After a bit more than half a year Atlassian Atlas left it’s beta phase and is now the newest stand-alone product in the Atlassian ecosystem and product portfolio. With this move Atlassian not only introduced a pricing system for Atlas, but also new features, which all exclusively impact the new Standard and Premium paying plans.
But let’s start at the beginning: What is Atlas in the first place?
Atlas is, according to Atlassian, “the world’s first teamwork directory”. It was created to help teams across the world asynchronize their communication and by doing that keep everyone in sync.
It’s one more step towards avoiding media breaks and keeping all information stored in the Atlassian ecosystem, now even across different teams.
So just to give you an example of how it could be used in the day-to-day business: Teams could create content and store their team-intern information in Confluence, while tracking and distributing their work in Jira Software, just as we already know it. To inform the rest of the company about the newest project updates, they now don’t have to communicate that via Slack or MS Teams, but can just post a status update in Atlas, visible for everyone, but especially for the people who are interested in the project.
So what changed in comparison to the beta functionalities?
First the good news: The free plan will include all functions that Atlas already had during its beta phase and will be free for up to 35.000 users. This is simultaneously the user limit per instance, not just for the free plan, but for all of them.
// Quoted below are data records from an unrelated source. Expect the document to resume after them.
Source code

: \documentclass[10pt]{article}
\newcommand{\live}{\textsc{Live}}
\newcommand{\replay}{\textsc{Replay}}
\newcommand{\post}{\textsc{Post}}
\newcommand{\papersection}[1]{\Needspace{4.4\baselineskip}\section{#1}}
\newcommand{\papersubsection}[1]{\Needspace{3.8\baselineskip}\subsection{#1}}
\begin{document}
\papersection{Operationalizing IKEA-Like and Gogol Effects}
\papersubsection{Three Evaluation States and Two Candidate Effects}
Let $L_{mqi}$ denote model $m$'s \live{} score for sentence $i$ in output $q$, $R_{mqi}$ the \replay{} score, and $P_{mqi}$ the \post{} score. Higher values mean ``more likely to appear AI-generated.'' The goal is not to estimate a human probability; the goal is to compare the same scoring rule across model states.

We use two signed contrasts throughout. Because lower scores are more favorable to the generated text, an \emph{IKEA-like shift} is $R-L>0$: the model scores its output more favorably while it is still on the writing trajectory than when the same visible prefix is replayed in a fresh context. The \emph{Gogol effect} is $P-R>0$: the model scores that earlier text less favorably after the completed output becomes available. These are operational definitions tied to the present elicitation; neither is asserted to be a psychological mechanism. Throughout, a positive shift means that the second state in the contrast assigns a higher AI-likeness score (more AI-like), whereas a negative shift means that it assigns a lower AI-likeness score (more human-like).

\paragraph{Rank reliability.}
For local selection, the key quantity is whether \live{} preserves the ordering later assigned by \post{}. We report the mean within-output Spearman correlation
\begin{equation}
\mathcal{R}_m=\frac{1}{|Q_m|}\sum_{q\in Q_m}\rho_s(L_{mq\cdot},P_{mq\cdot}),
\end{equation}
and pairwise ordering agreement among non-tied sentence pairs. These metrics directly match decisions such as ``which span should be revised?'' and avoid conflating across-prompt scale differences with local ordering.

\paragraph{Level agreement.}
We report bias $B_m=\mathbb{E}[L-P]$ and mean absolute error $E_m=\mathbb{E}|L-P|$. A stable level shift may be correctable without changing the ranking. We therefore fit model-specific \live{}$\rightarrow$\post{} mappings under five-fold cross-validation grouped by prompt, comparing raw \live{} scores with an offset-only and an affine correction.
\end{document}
As we already know from other Atlassian products, the biggest difference, apart from new functionalities, between the different plans is the available storage. While the Premium plan supports an unlimited amount of storage, the Standard plan is limited to 250 GB and the free plan is limited to 2 GB. This goes hand-in-hand with the support Atlassian offers for Atlas. With the introduction of the paid plans, Atlassian also introduced audit logs exclusively for them.
In the Standard and Premium plan, there is now the function to add goal scoring between 0.0 and 1.0 to your goals. This score is added by the goal owner in his monthly goal update. A score between 1.0 and 0.7 means that the goal is still on track, a score between 0.6 and 0.3 means that it’s at risk and anything below that means that it’s off track. This is especially helpful, if a company uses OKR’s and can be turned on in the workspace settings by the workspace admin.
The other big new feature for the Standard and Premium plan are private projects. Now, when you create a project you can restrict the access to it to either individual users or groups.
This feature is especially interesting for management teams, which may have projects they work on that shouldn’t be totally visible to everyone in the company. While there is the possibility to share these private projects in Slack, everything posted there will be visible for everyone in the Slack channel.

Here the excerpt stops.